Source texts of formatted documents

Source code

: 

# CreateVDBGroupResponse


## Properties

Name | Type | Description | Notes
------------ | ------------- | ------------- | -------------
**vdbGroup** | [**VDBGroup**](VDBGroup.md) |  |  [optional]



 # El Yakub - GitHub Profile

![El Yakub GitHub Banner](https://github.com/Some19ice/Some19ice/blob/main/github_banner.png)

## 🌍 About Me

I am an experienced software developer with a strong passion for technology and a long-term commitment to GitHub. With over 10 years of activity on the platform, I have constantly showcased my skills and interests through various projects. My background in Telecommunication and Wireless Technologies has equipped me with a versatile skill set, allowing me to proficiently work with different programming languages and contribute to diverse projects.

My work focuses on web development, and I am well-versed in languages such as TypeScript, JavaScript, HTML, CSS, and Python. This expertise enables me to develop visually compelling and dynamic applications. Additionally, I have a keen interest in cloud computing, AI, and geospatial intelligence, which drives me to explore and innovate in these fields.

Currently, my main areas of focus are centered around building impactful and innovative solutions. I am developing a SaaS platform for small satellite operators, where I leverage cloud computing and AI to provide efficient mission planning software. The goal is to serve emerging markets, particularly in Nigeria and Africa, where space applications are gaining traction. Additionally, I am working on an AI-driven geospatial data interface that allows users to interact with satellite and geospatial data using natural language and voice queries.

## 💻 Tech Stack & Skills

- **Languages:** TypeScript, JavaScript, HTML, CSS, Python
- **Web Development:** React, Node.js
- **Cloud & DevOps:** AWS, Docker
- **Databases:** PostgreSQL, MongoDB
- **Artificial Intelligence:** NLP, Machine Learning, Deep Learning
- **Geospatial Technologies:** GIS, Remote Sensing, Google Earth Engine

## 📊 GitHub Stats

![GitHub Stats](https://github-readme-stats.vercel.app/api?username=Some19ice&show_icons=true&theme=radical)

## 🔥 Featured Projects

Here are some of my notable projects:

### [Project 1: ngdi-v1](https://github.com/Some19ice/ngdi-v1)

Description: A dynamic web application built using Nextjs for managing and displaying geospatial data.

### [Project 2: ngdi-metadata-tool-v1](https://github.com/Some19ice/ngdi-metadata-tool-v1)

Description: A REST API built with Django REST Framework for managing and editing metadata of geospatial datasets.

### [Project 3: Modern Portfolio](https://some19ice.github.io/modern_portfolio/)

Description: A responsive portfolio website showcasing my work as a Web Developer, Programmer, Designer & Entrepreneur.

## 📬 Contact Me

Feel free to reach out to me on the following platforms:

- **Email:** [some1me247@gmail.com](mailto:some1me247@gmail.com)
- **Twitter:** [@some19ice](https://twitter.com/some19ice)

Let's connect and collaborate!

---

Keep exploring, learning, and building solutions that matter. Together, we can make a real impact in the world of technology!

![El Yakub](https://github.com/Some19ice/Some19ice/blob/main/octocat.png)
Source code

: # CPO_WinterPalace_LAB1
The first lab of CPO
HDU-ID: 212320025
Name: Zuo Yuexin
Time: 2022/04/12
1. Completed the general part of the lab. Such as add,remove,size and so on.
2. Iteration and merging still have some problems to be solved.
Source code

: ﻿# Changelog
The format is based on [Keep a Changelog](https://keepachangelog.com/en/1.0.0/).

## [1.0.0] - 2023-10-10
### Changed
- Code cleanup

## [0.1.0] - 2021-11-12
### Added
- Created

TASK PROMPT: Which lines of the data include the string "Python"? Copy each of them.

TASK ANSWER:
My work focuses on web development, and I am well-versed in languages such as TypeScript, JavaScript, HTML, CSS, and Python. This expertise enables me to develop visually compelling and dynamic applications. Additionally, I have a keen interest in cloud computing, AI, and geospatial intelligence, which drives me to explore and innovate in these fields.
- **Languages:** TypeScript, JavaScript, HTML, CSS, Python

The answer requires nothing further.